Exercise description: Give the total of lines holding the word "Sends" in the records below, and nothing else.
^^^^^^^^
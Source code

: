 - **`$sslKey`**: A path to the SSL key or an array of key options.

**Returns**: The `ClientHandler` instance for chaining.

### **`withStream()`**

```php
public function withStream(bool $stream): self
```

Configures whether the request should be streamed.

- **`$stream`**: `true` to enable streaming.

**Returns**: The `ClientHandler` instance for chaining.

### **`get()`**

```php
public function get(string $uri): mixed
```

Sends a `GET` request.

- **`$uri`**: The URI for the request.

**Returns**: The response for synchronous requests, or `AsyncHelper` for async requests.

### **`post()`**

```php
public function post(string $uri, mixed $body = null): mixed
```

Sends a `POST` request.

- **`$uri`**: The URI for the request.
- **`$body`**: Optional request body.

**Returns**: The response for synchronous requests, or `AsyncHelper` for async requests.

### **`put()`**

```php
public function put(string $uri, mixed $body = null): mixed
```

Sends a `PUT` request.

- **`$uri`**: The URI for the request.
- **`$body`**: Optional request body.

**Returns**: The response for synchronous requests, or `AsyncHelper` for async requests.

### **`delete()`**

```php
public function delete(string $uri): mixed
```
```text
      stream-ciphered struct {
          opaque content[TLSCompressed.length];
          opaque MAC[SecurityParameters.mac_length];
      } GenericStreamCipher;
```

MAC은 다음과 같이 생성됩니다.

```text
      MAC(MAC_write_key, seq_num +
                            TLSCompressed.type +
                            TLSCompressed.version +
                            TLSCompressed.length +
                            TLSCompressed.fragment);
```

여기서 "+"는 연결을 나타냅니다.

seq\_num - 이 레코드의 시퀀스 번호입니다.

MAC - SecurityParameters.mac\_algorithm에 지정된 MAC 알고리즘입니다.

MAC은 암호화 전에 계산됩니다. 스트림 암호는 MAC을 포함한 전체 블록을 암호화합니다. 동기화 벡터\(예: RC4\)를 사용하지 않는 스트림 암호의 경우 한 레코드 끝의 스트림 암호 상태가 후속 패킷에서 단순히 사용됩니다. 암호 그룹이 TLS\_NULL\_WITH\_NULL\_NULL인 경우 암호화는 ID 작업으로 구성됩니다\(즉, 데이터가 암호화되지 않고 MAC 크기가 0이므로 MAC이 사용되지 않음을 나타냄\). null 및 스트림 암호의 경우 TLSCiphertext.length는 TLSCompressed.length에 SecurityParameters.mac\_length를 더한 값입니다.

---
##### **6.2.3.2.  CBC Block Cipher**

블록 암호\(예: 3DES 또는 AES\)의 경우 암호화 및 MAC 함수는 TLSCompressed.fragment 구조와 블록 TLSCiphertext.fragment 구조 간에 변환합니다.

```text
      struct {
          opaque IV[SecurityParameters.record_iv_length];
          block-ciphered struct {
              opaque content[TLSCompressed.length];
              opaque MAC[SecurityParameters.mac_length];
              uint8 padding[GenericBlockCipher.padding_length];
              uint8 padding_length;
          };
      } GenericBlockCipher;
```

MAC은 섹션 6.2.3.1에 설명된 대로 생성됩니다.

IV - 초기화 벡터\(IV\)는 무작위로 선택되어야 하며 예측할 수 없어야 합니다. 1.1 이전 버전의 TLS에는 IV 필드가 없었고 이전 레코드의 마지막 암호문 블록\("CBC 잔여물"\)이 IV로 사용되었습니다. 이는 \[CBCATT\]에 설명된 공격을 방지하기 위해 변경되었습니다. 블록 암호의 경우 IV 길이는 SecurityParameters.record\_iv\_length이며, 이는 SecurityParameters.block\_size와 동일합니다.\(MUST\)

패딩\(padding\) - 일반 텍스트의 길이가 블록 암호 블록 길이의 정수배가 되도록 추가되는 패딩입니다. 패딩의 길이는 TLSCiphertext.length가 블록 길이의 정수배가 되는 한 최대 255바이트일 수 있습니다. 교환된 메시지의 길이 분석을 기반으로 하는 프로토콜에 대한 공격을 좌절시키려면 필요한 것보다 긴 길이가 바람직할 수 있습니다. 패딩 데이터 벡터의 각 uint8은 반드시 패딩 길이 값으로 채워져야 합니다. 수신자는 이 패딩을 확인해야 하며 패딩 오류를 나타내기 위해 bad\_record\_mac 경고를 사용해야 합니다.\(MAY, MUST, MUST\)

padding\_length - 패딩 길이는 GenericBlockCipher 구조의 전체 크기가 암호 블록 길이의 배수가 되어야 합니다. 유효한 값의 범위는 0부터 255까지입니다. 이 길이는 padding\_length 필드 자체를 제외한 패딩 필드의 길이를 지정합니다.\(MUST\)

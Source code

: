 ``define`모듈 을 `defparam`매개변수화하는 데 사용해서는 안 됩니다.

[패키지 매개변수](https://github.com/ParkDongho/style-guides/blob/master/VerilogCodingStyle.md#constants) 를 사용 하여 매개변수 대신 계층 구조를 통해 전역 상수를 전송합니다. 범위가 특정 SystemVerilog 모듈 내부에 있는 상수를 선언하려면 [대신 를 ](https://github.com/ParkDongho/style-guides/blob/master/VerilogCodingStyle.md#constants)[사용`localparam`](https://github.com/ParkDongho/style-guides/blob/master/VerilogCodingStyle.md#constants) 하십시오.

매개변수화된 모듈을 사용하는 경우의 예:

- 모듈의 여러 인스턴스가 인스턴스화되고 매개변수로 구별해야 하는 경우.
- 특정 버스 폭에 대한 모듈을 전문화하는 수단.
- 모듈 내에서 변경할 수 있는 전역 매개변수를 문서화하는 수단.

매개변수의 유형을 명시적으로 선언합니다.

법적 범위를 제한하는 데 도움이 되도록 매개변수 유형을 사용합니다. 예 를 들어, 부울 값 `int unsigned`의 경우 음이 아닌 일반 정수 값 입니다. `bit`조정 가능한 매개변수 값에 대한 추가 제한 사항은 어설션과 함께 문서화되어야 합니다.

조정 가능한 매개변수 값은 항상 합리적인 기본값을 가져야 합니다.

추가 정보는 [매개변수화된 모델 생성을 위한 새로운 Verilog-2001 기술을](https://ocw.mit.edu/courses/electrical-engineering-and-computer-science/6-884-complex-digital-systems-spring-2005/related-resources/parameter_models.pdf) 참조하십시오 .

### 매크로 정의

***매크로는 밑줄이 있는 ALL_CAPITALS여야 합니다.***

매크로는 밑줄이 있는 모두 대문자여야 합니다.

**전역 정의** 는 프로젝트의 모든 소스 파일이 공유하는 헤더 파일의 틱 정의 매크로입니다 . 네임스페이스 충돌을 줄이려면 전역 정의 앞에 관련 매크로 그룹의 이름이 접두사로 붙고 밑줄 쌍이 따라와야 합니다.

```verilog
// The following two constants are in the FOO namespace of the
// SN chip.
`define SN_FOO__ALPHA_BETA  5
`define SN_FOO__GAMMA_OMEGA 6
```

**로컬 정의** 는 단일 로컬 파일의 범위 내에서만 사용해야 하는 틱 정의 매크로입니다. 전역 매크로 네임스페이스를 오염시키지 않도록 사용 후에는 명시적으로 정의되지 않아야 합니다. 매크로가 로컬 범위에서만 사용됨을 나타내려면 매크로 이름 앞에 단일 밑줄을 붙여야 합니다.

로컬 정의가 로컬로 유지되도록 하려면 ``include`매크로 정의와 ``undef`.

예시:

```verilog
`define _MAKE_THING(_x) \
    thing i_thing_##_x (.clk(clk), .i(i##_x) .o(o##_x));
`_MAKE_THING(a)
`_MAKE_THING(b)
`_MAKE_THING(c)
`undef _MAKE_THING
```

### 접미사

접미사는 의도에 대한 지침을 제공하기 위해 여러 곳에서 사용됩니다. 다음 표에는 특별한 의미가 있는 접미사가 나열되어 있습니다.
^^^^^^^^
Expected answer: 3